Comedy writing is a good example of this because everyone thinks they’re funny but no one wants to put in effort, eat shit, rinse, repeat for 5 years
Comedy writing is a good example of this because everyone thinks they’re funny but no one wants to put in effort, eat shit, rinse, repeat for 5 years
Hey wait a second isn't that the thorne who was selling NFTs and claimed anyone who talked shit was being queerphobic or whatever because the "project"(scam) was coming from a queer angle or whatever the fuck
Fair, but that process is how we got Bill Maher, Jay Leno, and Joe Rogan.

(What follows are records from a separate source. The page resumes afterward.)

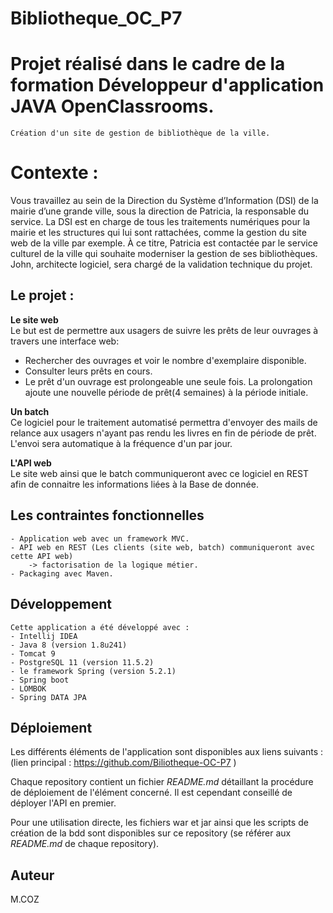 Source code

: # Bibliotheque_OC_P7

# Projet réalisé dans le cadre de la formation Développeur d'application JAVA OpenClassrooms.

	Création d'un site de gestion de bibliothèque de la ville.

# Contexte :

Vous travaillez au sein de la Direction du Système d’Information (DSI)  de la mairie d’une grande ville,
sous la direction de Patricia, la responsable du service. La DSI est en charge de tous les traitements numériques
pour la mairie et les structures qui lui sont rattachées, comme la gestion du site web de la ville par exemple.
À ce titre, Patricia est contactée par le service culturel de la ville qui souhaite moderniser la gestion de ses bibliothèques.
John, architecte logiciel, sera chargé de la validation technique du projet.


## Le projet :

**Le site web**<br/>
Le but est de permettre aux usagers de suivre les prêts de leur ouvrages à travers une 
interface web:
 * Rechercher des ouvrages et voir le nombre d'exemplaire disponible.
 * Consulter leurs prêts en cours. 
 * Le prêt d'un ouvrage est prolongeable une seule fois.
 La prolongation ajoute une nouvelle période de prêt(4 semaines) à la période initiale.

 
**Un batch**<br/>
Ce logiciel pour le traitement automatisé permettra d'envoyer des mails de relance
aux usagers n'ayant pas rendu les livres en fin de période de prêt. L'envoi sera automatique
à la fréquence d'un par jour.

**L'API web**<br/>
Le site web ainsi que le batch communiqueront avec ce logiciel en REST afin de connaitre
les informations liées à la Base de donnée.

	
## Les contraintes fonctionnelles

	- Application web avec un framework MVC.
	- API web en REST (Les clients (site web, batch) communiqueront avec cette API web) 
		-> factorisation de la logique métier.
	- Packaging avec Maven.
	
## Développement

	Cette application a été développé avec :
	- Intellij IDEA
	- Java 8 (version 1.8u241)
	- Tomcat 9
	- PostgreSQL 11 (version 11.5.2)
	- le framework Spring (version 5.2.1)
	- Spring boot
	- LOMBOK
	- Spring DATA JPA
	
## Déploiement

Les différents éléments de l'application sont disponibles aux liens suivants : (lien principal : https://github.com/Biliotheque-OC-P7 )


Chaque repository contient un fichier *README.md* détaillant la procédure de déploiement de l'élément concerné. Il est cependant conseillé de déployer l'API en premier. 

Pour une utilisation directe, les fichiers war et jar ainsi que les scripts de création de la bdd sont disponibles sur ce repository (se référer aux *README.md* de chaque repository).




## Auteur

M.COZ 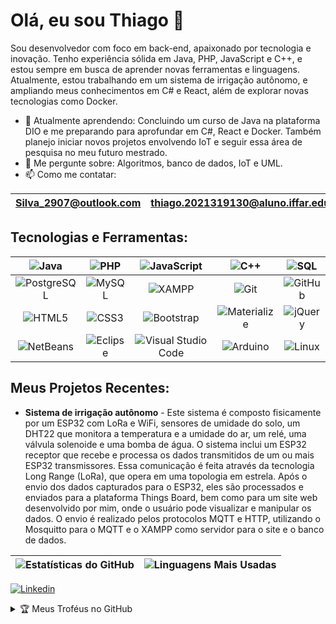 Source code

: # Olá, eu sou Thiago 👋

Sou desenvolvedor com foco em back-end, apaixonado por tecnologia e inovação. Tenho experiência sólida em Java, PHP, JavaScript e C++, e estou sempre em busca de aprender novas ferramentas e linguagens. Atualmente, estou trabalhando em um sistema de irrigação autônomo, e ampliando meus conhecimentos em C# e React, além de explorar novas tecnologias como Docker.

- 🌱 Atualmente aprendendo: Concluindo um curso de Java na plataforma DIO e me preparando para aprofundar em C#, React e Docker. Também planejo iniciar novos projetos envolvendo IoT e seguir essa área de pesquisa no meu futuro mestrado.
- 💬 Me pergunte sobre: Algoritmos, banco de dados, IoT e UML.
- 📫 Como me contatar:

| Silva_2907@outlook.com | thiago.2021319130@aluno.iffar.edu.br | [LinkedIn](https://www.linkedin.com/in/thiago-aires-356931204/) |
|---|---|---|

## Tecnologias e Ferramentas:

<div align="center">

| ![Java](https://img.shields.io/badge/Java-ED8B00?style=for-the-badge&logo=java&logoColor=white) | ![PHP](https://img.shields.io/badge/PHP-777BB4?style=for-the-badge&logo=php&logoColor=white) | ![JavaScript](https://img.shields.io/badge/JavaScript-F7DF1E?style=for-the-badge&logo=javascript&logoColor=black) | ![C++](https://img.shields.io/badge/C++-00599C?style=for-the-badge&logo=cplusplus&logoColor=white) | ![SQL](https://img.shields.io/badge/SQL-CC2927?style=for-the-badge&logo=microsoft-sql-server&logoColor=white) |
|---|---|---|---|---|
|<div align="center"> ![PostgreSQL](https://img.shields.io/badge/PostgreSQL-4169E1?style=for-the-badge&logo=postgresql&logoColor=white) </div>|<div align="center"> ![MySQL](https://img.shields.io/badge/MySQL-4479A1?style=for-the-badge&logo=mysql&logoColor=white) </div>|<div align="center"> ![XAMPP](https://img.shields.io/badge/XAMPP-FB7A24?style=for-the-badge&logo=xampp&logoColor=white) </div>|<div align="center"> ![Git](https://img.shields.io/badge/Git-F05032?style=for-the-badge&logo=git&logoColor=white) </div>|<div align="center"> ![GitHub](https://img.shields.io/badge/GitHub-181717?style=for-the-badge&logo=github&logoColor=white) </div>|
|<div align="center"> ![HTML5](https://img.shields.io/badge/HTML5-E34F26?style=for-the-badge&logo=html5&logoColor=white) </div>|<div align="center"> ![CSS3](https://img.shields.io/badge/CSS3-1572B6?style=for-the-badge&logo=css3&logoColor=white) </div>|<div align="center"> ![Bootstrap](https://img.shields.io/badge/Bootstrap-563D7C?style=for-the-badge&logo=bootstrap&logoColor=white) </div>|<div align="center"> ![Materialize](https://img.shields.io/badge/Materialize-C76049?style=for-the-badge&logo=material-design&logoColor=white) </div>|<div align="center"> ![jQuery](https://img.shields.io/badge/jQuery-0769AD?style=for-the-badge&logo=jquery&logoColor=white) </div>|
|<div align="center"> ![NetBeans](https://img.shields.io/badge/NetBeans-1B6AC6?style=for-the-badge&logo=apache-netbeans-ide&logoColor=white) </div>|<div align="center"> ![Eclipse](https://img.shields.io/badge/Eclipse-2C2255?style=for-the-badge&logo=eclipse&logoColor=white) </div>|<div align="center"> ![Visual Studio Code](https://img.shields.io/badge/VS%20Code-007ACC?style=for-the-badge&logo=visual-studio-code&logoColor=white) </div>|<div align="center"> ![Arduino](https://img.shields.io/badge/Arduino-00979D?style=for-the-badge&logo=arduino&logoColor=white) </div>|<div align="center"> ![Linux](https://img.shields.io/badge/Linux-FCC624?style=for-the-badge&logo=linux&logoColor=black) </div>|<div align="center"> a </div>|<div align="center"> a </div>|<div align="center"> ![Android Studio](https://img.shields.io/badge/Android%20Studio-3DDC84?style=for-the-badge&logo=android-studio&logoColor=white) </div>|<div align="center"> a </div>|<div align="center"> a </div>|

</div>

<!-- Tabela de outra forma feita porém esta comentada 
## Tecnologias e Ferramentas:

<div align="center">

![Java](https://img.shields.io/badge/Java-ED8B00?style=for-the-badge&logo=java&logoColor=white) 
![PHP](https://img.shields.io/badge/PHP-777BB4?style=for-the-badge&logo=php&logoColor=white) 
![JavaScript](https://img.shields.io/badge/JavaScript-F7DF1E?style=for-the-badge&logo=javascript&logoColor=black) 
![C++](https://img.shields.io/badge/C++-00599C?style=for-the-badge&logo=cplusplus&logoColor=white) 
![SQL](https://img.shields.io/badge/SQL-CC2927?style=for-the-badge&logo=microsoft-sql-server&logoColor=white) 

<br>

![PostgreSQL](https://img.shields.io/badge/PostgreSQL-4169E1?style=for-the-badge&logo=postgresql&logoColor=white) 
![MySQL](https://img.shields.io/badge/MySQL-4479A1?style=for-the-badge&logo=mysql&logoColor=white) 
![XAMPP](https://img.shields.io/badge/XAMPP-FB7A24?style=for-the-badge&logo=xampp&logoColor=white) 
![Git](https://img.shields.io/badge/Git-F05032?style=for-the-badge&logo=git&logoColor=white) 
![GitHub](https://img.shields.io/badge/GitHub-181717?style=for-the-badge&logo=github&logoColor=white) 

<br>

![HTML5](https://img.shields.io/badge/HTML5-E34F26?style=for-the-badge&logo=html5&logoColor=white) 
![CSS3](https://img.shields.io/badge/CSS3-1572B6?style=for-the-badge&logo=css3&logoColor=white) 
![Bootstrap](https://img.shields.io/badge/Bootstrap-563D7C?style=for-the-badge&logo=bootstrap&logoColor=white) 
![Materialize](https://img.shields.io/badge/Materialize-C76049?style=for-the-badge&logo=material-design&logoColor=white) 
![jQuery](https://img.shields.io/badge/jQuery-0769AD?style=for-the-badge&logo=jquery&logoColor=white) 

<br>

![NetBeans](https://img.shields.io/badge/NetBeans-1B6AC6?style=for-the-badge&logo=apache-netbeans-ide&logoColor=white) 
![Eclipse](https://img.shields.io/badge/Eclipse-2C2255?style=for-the-badge&logo=eclipse&logoColor=white) 
![Visual Studio Code](https://img.shields.io/badge/VS%20Code-007ACC?style=for-the-badge&logo=visual-studio-code&logoColor=white) 
![Arduino](https://img.shields.io/badge/Arduino-00979D?style=for-the-badge&logo=arduino&logoColor=white) 
![Linux](https://img.shields.io/badge/Linux-FCC624?style=for-the-badge&logo=linux&logoColor=black) 

</div>
-->

## Meus Projetos Recentes:
- <b>Sistema de irrigação autônomo</b> - Este sistema é composto fisicamente por um ESP32 com LoRa e WiFi, sensores de umidade do solo, um DHT22 que monitora a temperatura e a umidade do ar, um relé, uma válvula solenoide e uma bomba de água. O sistema inclui um ESP32 receptor que recebe e processa os dados transmitidos de um ou mais ESP32 transmissores. Essa comunicação é feita através da tecnologia Long Range (LoRa), que opera em uma topologia em estrela. Após o envio dos dados capturados para o ESP32, eles são processados e enviados para a plataforma Things Board, bem como para um site web desenvolvido por mim, onde o usuário pode visualizar e manipular os dados. O envio é realizado pelos protocolos MQTT e HTTP, utilizando o Mosquitto para o MQTT e o XAMPP como servidor para o site e o banco de dados.

| ![Estatísticas do GitHub](https://github-readme-stats.vercel.app/api?username=SilvaAires&show_icons=true&theme=radical) | ![Linguagens Mais Usadas](https://github-readme-stats.vercel.app/api/top-langs/?username=SilvaAires&layout=compact&theme=radical) | 
|---|---|


[![Linkedin](https://img.shields.io/badge/LinkedIn-0077B5?logo=linkedin&logoColor=white)]([link-para-seu-perfil](https://www.linkedin.com/in/thiago-aires-356931204/))

<details>
  <summary>🏆 Meus Troféus no GitHub</summary>

  ![Troféus](https://github-profile-trophy.vercel.app/?username=SilvaAires&theme=onedark)

</details>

It's also how we got the greatest comedy minds of our generation and thousands of people who don't suck shit, so maybe don't blame the process of practicing your craft on the success of a few shitheads
easy bro
Girls endure more social pressure than boys. Telling jokes is the height of social risk. You jump in and interrupt whatever’s going on. What if nobody laughs? What if people think I’m weird? Part of hiring more women in comedy is encouraging girls to do it early
Making animals in 2025 look like Lisa Frank critters from 1989 is not “art”, “talent”, or “interesting”
Yeah if it feels like a painful slog to learn something and you don't enjoy learning And practicing then you should probably make peace with the fact that you like the idea of it but don't actually enjoy it.
It's akin to wanting to be a popstar but not actually liking to sing or dance or write. You like the idea of people admiring you for a skill, but you have no interest in doing the thing you want to be admired for lol.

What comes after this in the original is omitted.